Victor Hugo, Ruy Blas - Acte III, scène 5

Commentaire en deux parties :
I. Deux enjeux opposés,
II. Un mépris de classe opposé au courage du héros

Dernière mise à jour : 16/03/2021 • Proposé par: zetud (élève)

Texte étudié

DON SALLUSTE
[...]
Regardez vos blasons, don César. C'est fort clair.
Cela ne se fait pas entre parents, mon cher.
Les loups pour nuire aux loups font-ils les bons apôtres ?
Ouvrez les yeux pour vous, fermez-les pour les autres.
Chacun pour soi.

RUY BLAS, se rassurant un peu.
Pourtant, monsieur, permettez-moi,
Monsieur de Priego, comme noble du roi,
A grand tort d'aggraver les charges de l'Espagne.
Or, il va falloir mettre une armée en campagne ;
Nous n'avons pas d'argent, et pourtant il le faut.
L'héritier bavarois penche à mourir bientôt.
Hier, le comte d'Harrach, que vous devez connaître,
Me le disait au nom de l'empereur son maître.
Si monsieur l'archiduc veut soutenir son droit,
La guerre éclatera...

DON SALLUSTE
L'air me semble un peu froid.
Faites-moi le plaisir de fermer la croisée.

RUY BLAS, pâle de honte et de désespoir, hésite un moment ; puis il fait un effort et
se dirige lentement vers la fenêtre, la ferme, et revient vers don Salluste, qui, assis
dans le fauteuil, le suit des yeux d'un air indifférent.

RUY BLAS, reprenant et essayant de convaincre don Salluste.
Daignez voir à quel point la guerre est malaisée.
Que faire sans argent ? Excellence, écoutez.
Le salut de l'Espagne est dans nos probités.
Pour moi, j'ai, comme si notre armée était prête,
Fait dire à l'empereur que je lui tiendrais tête...
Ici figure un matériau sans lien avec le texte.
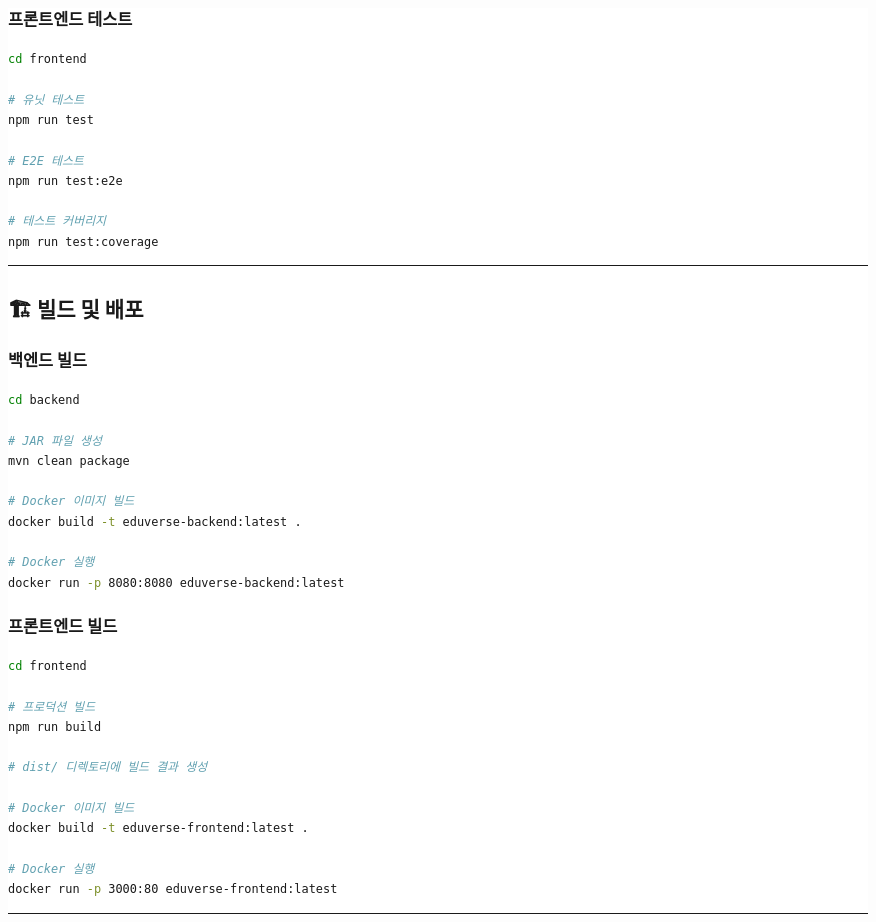 ### 프론트엔드 테스트

```bash
cd frontend

# 유닛 테스트
npm run test

# E2E 테스트
npm run test:e2e

# 테스트 커버리지
npm run test:coverage
```

---

## 🏗️ 빌드 및 배포

### 백엔드 빌드

```bash
cd backend

# JAR 파일 생성
mvn clean package

# Docker 이미지 빌드
docker build -t eduverse-backend:latest .

# Docker 실행
docker run -p 8080:8080 eduverse-backend:latest
```

### 프론트엔드 빌드

```bash
cd frontend

# 프로덕션 빌드
npm run build

# dist/ 디렉토리에 빌드 결과 생성

# Docker 이미지 빌드
docker build -t eduverse-frontend:latest .

# Docker 실행
docker run -p 3000:80 eduverse-frontend:latest
```

---
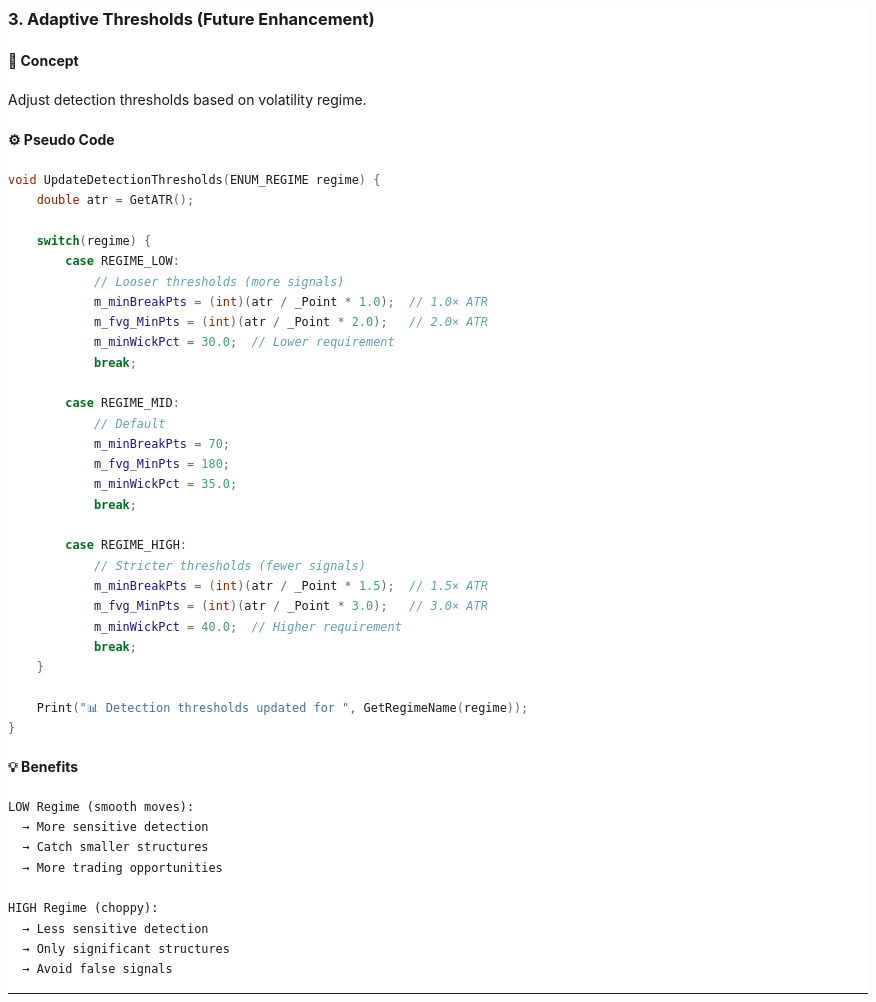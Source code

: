 
### 3. Adaptive Thresholds (Future Enhancement)

#### 🎯 Concept
Adjust detection thresholds based on volatility regime.

#### ⚙️ Pseudo Code
```cpp
void UpdateDetectionThresholds(ENUM_REGIME regime) {
    double atr = GetATR();
    
    switch(regime) {
        case REGIME_LOW:
            // Looser thresholds (more signals)
            m_minBreakPts = (int)(atr / _Point * 1.0);  // 1.0× ATR
            m_fvg_MinPts = (int)(atr / _Point * 2.0);   // 2.0× ATR
            m_minWickPct = 30.0;  // Lower requirement
            break;
            
        case REGIME_MID:
            // Default
            m_minBreakPts = 70;
            m_fvg_MinPts = 180;
            m_minWickPct = 35.0;
            break;
            
        case REGIME_HIGH:
            // Stricter thresholds (fewer signals)
            m_minBreakPts = (int)(atr / _Point * 1.5);  // 1.5× ATR
            m_fvg_MinPts = (int)(atr / _Point * 3.0);   // 3.0× ATR
            m_minWickPct = 40.0;  // Higher requirement
            break;
    }
    
    Print("📊 Detection thresholds updated for ", GetRegimeName(regime));
}
```

#### 💡 Benefits
```
LOW Regime (smooth moves):
  → More sensitive detection
  → Catch smaller structures
  → More trading opportunities

HIGH Regime (choppy):
  → Less sensitive detection
  → Only significant structures
  → Avoid false signals
```

---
DON SALLUSTE, interrompant Ruy Blas et lui montrant son mouchoir qu'il a laissé
tomber en entrant.
Pardon ! ramassez-moi mon mouchoir.

RUY BLAS, comme à la torture, hésite encore, puis se baisse, ramasse le mouchoir, et
le présente à don Salluste. Don Salluste, mettant le mouchoir dans sa poche.
Vous disiez ?...

RUY BLAS, avec effort.
Le salut de l'Espagne ! - oui, l'Espagne à nos pieds,
Et l'intérêt public demandent qu'on s'oublie.
Ah ! toute la nation bénit qui la délie.
Sauvons ce peuple ! Osons être grands, et frappons !
Ôtons l'ombre à l'intrigue et le masque aux fripons !

DON SALLUSTE, nonchalamment.
Et d'abord ce n'est pas de bonne compagnie.
Cela sent son pédant et son petit génie
Que de faire sur tout un bruit démesuré.
Un méchant million, plus ou moins dévoré,
Voilà-t-il pas de quoi pousser des cris sinistres !
Mon cher, les grands seigneurs ne sont pas de vos cuistres.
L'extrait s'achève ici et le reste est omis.